§ **EXERCISE INSTRUCTIONS**
Exact copy, no pictures: return all the data below as written.

########

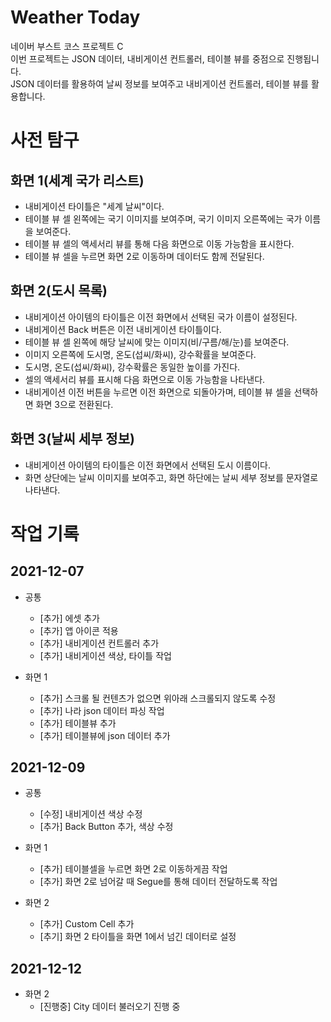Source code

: # Weather Today

네이버 부스트 코스 프로젝트 C  
이번 프로젝트는 JSON 데이터, 내비게이션 컨트롤러, 테이블 뷰를 중점으로 진행됩니다.  
JSON 데이터를 활용하여 날씨 정보를 보여주고 내비게이션 컨트롤러, 테이블 뷰를 활용합니다.  

# 사전 탐구

## 화면 1(세계 국가 리스트)

- 내비게이션 타이틀은 "세계 날씨"이다.  
- 테이블 뷰 셀 왼쪽에는 국기 이미지를 보여주며, 국기 이미지 오른쪽에는 국가 이름을 보여준다.  
- 테이블 뷰 셀의 액세서리 뷰를 통해 다음 화면으로 이동 가능함을 표시한다.  
- 테이블 뷰 셀을 누르면 화면 2로 이동하며 데이터도 함께 전달된다.  

## 화면 2(도시 목록)

- 내비게이션 아이템의 타이틀은 이전 화면에서 선택된 국가 이름이 설정된다.  
- 내비게이션 Back 버튼은 이전 내비게이션 타이틀이다.  
- 테이블 뷰 셀 왼쪽에 해당 날씨에 맞는 이미지(비/구름/해/눈)를 보여준다.  
- 이미지 오른쪽에 도시명, 온도(섭씨/화씨), 강수확률을 보여준다.  
- 도시명, 온도(섭씨/화씨), 강수확률은 동일한 높이를 가진다.  
- 셀의 액세서리 뷰를 표시해 다음 화면으로 이동 가능함을 나타낸다.  
- 내비게이션 이전 버튼을 누르면 이전 화면으로 되돌아가며, 테이블 뷰 셀을 선택하면 화면 3으로 전환된다.  

## 화면 3(날씨 세부 정보)

- 내비게이션 아이템의 타이틀은 이전 화면에서 선택된 도시 이름이다.
- 화면 상단에는 날씨 이미지를 보여주고, 화면 하단에는 날씨 세부 정보를 문자열로 나타낸다.

# 작업 기록

## 2021-12-07
- 공통
    - [추가] 에셋 추가
    - [추가] 앱 아이콘 적용
    - [추가] 내비게이션 컨트롤러 추가
    - [추가] 내비게이션 색상, 타이틀 작업
    
- 화면 1
    - [추가] 스크롤 될 컨텐츠가 없으면 위아래 스크롤되지 않도록 수정
    - [추가] 나라 json 데이터 파싱 작업
    - [추가] 테이블뷰 추가
    - [추가] 테이블뷰에 json 데이터 추가

## 2021-12-09
- 공통
    - [수정] 내비게이션 색상 수정
    - [추가] Back Button 추가, 색상 수정

- 화면 1
    - [추가] 테이블셀을 누르면 화면 2로 이동하게끔 작업
    - [추가] 화면 2로 넘어갈 때 Segue를 통해 데이터 전달하도록 작업
    
- 화면 2
    - [추가] Custom Cell 추가
    - [추기] 화면 2 타이틀을 화면 1에서 넘긴 데이터로 설정

## 2021-12-12
- 화면 2
    - [진행중] City 데이터 불러오기 진행 중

########

§ **RESPONSE AREA**
Source code

: # Weather Today

네이버 부스트 코스 프로젝트 C  
이번 프로젝트는 JSON 데이터, 내비게이션 컨트롤러, 테이블 뷰를 중점으로 진행됩니다.  
JSON 데이터를 활용하여 날씨 정보를 보여주고 내비게이션 컨트롤러, 테이블 뷰를 활용합니다.  

# 사전 탐구

## 화면 1(세계 국가 리스트)

- 내비게이션 타이틀은 "세계 날씨"이다.  
- 테이블 뷰 셀 왼쪽에는 국기 이미지를 보여주며, 국기 이미지 오른쪽에는 국가 이름을 보여준다.  
- 테이블 뷰 셀의 액세서리 뷰를 통해 다음 화면으로 이동 가능함을 표시한다.  
- 테이블 뷰 셀을 누르면 화면 2로 이동하며 데이터도 함께 전달된다.  

## 화면 2(도시 목록)

- 내비게이션 아이템의 타이틀은 이전 화면에서 선택된 국가 이름이 설정된다.  
- 내비게이션 Back 버튼은 이전 내비게이션 타이틀이다.  
- 테이블 뷰 셀 왼쪽에 해당 날씨에 맞는 이미지(비/구름/해/눈)를 보여준다.  
- 이미지 오른쪽에 도시명, 온도(섭씨/화씨), 강수확률을 보여준다.  
- 도시명, 온도(섭씨/화씨), 강수확률은 동일한 높이를 가진다.  
- 셀의 액세서리 뷰를 표시해 다음 화면으로 이동 가능함을 나타낸다.  
- 내비게이션 이전 버튼을 누르면 이전 화면으로 되돌아가며, 테이블 뷰 셀을 선택하면 화면 3으로 전환된다.  

## 화면 3(날씨 세부 정보)

- 내비게이션 아이템의 타이틀은 이전 화면에서 선택된 도시 이름이다.
- 화면 상단에는 날씨 이미지를 보여주고, 화면 하단에는 날씨 세부 정보를 문자열로 나타낸다.

# 작업 기록

## 2021-12-07
- 공통
    - [추가] 에셋 추가
    - [추가] 앱 아이콘 적용
    - [추가] 내비게이션 컨트롤러 추가
    - [추가] 내비게이션 색상, 타이틀 작업
    
- 화면 1
    - [추가] 스크롤 될 컨텐츠가 없으면 위아래 스크롤되지 않도록 수정
    - [추가] 나라 json 데이터 파싱 작업
    - [추가] 테이블뷰 추가
    - [추가] 테이블뷰에 json 데이터 추가

## 2021-12-09
- 공통
    - [수정] 내비게이션 색상 수정
    - [추가] Back Button 추가, 색상 수정

- 화면 1
    - [추가] 테이블셀을 누르면 화면 2로 이동하게끔 작업
    - [추가] 화면 2로 넘어갈 때 Segue를 통해 데이터 전달하도록 작업
    
- 화면 2
    - [추가] Custom Cell 추가
    - [추기] 화면 2 타이틀을 화면 1에서 넘긴 데이터로 설정

## 2021-12-12
- 화면 2
    - [진행중] City 데이터 불러오기 진행 중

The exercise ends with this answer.